-- Source material follows --
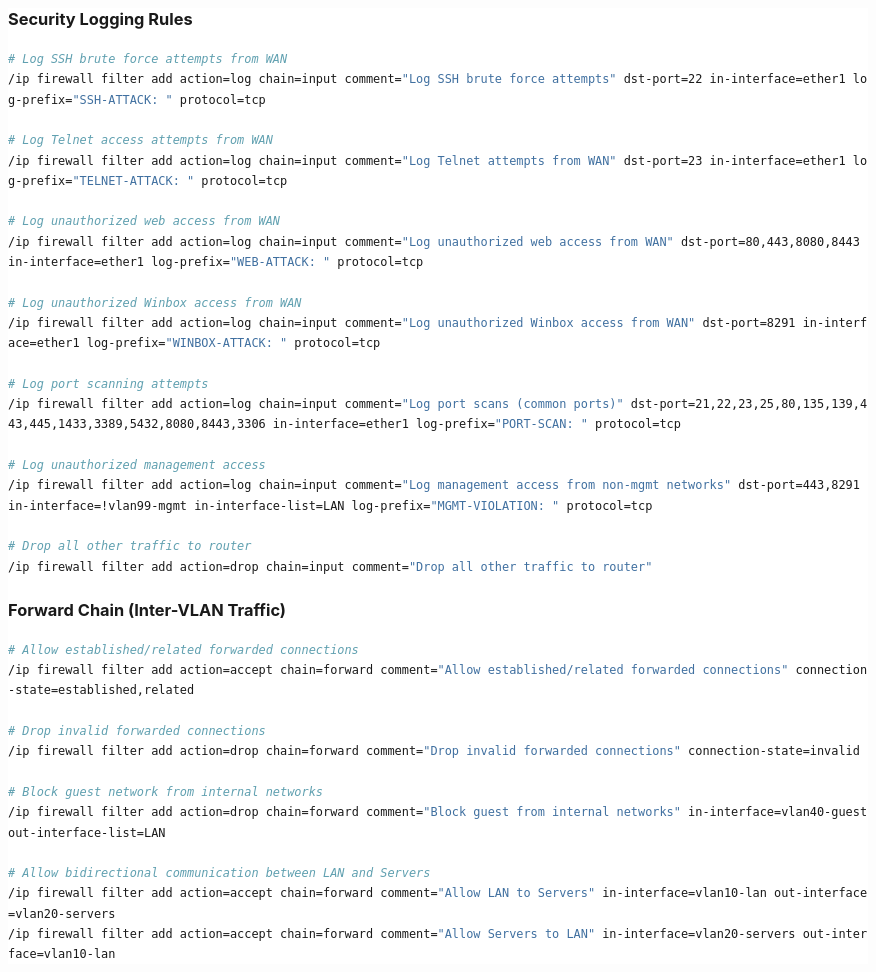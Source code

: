 ### Security Logging Rules
```bash
# Log SSH brute force attempts from WAN
/ip firewall filter add action=log chain=input comment="Log SSH brute force attempts" dst-port=22 in-interface=ether1 log-prefix="SSH-ATTACK: " protocol=tcp

# Log Telnet access attempts from WAN
/ip firewall filter add action=log chain=input comment="Log Telnet attempts from WAN" dst-port=23 in-interface=ether1 log-prefix="TELNET-ATTACK: " protocol=tcp

# Log unauthorized web access from WAN
/ip firewall filter add action=log chain=input comment="Log unauthorized web access from WAN" dst-port=80,443,8080,8443 in-interface=ether1 log-prefix="WEB-ATTACK: " protocol=tcp

# Log unauthorized Winbox access from WAN
/ip firewall filter add action=log chain=input comment="Log unauthorized Winbox access from WAN" dst-port=8291 in-interface=ether1 log-prefix="WINBOX-ATTACK: " protocol=tcp

# Log port scanning attempts
/ip firewall filter add action=log chain=input comment="Log port scans (common ports)" dst-port=21,22,23,25,80,135,139,443,445,1433,3389,5432,8080,8443,3306 in-interface=ether1 log-prefix="PORT-SCAN: " protocol=tcp

# Log unauthorized management access
/ip firewall filter add action=log chain=input comment="Log management access from non-mgmt networks" dst-port=443,8291 in-interface=!vlan99-mgmt in-interface-list=LAN log-prefix="MGMT-VIOLATION: " protocol=tcp

# Drop all other traffic to router
/ip firewall filter add action=drop chain=input comment="Drop all other traffic to router"
```

### Forward Chain (Inter-VLAN Traffic)
```bash
# Allow established/related forwarded connections
/ip firewall filter add action=accept chain=forward comment="Allow established/related forwarded connections" connection-state=established,related

# Drop invalid forwarded connections
/ip firewall filter add action=drop chain=forward comment="Drop invalid forwarded connections" connection-state=invalid

# Block guest network from internal networks
/ip firewall filter add action=drop chain=forward comment="Block guest from internal networks" in-interface=vlan40-guest out-interface-list=LAN

# Allow bidirectional communication between LAN and Servers
/ip firewall filter add action=accept chain=forward comment="Allow LAN to Servers" in-interface=vlan10-lan out-interface=vlan20-servers
/ip firewall filter add action=accept chain=forward comment="Allow Servers to LAN" in-interface=vlan20-servers out-interface=vlan10-lan
```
-- Source material concluded --
Using the records above, select and copy every line that has the word "connections".

◆ Solution to the exercise:
# Allow established/related forwarded connections
/ip firewall filter add action=accept chain=forward comment="Allow established/related forwarded connections" connection-state=established,related
# Drop invalid forwarded connections
/ip firewall filter add action=drop chain=forward comment="Drop invalid forwarded connections" connection-state=invalid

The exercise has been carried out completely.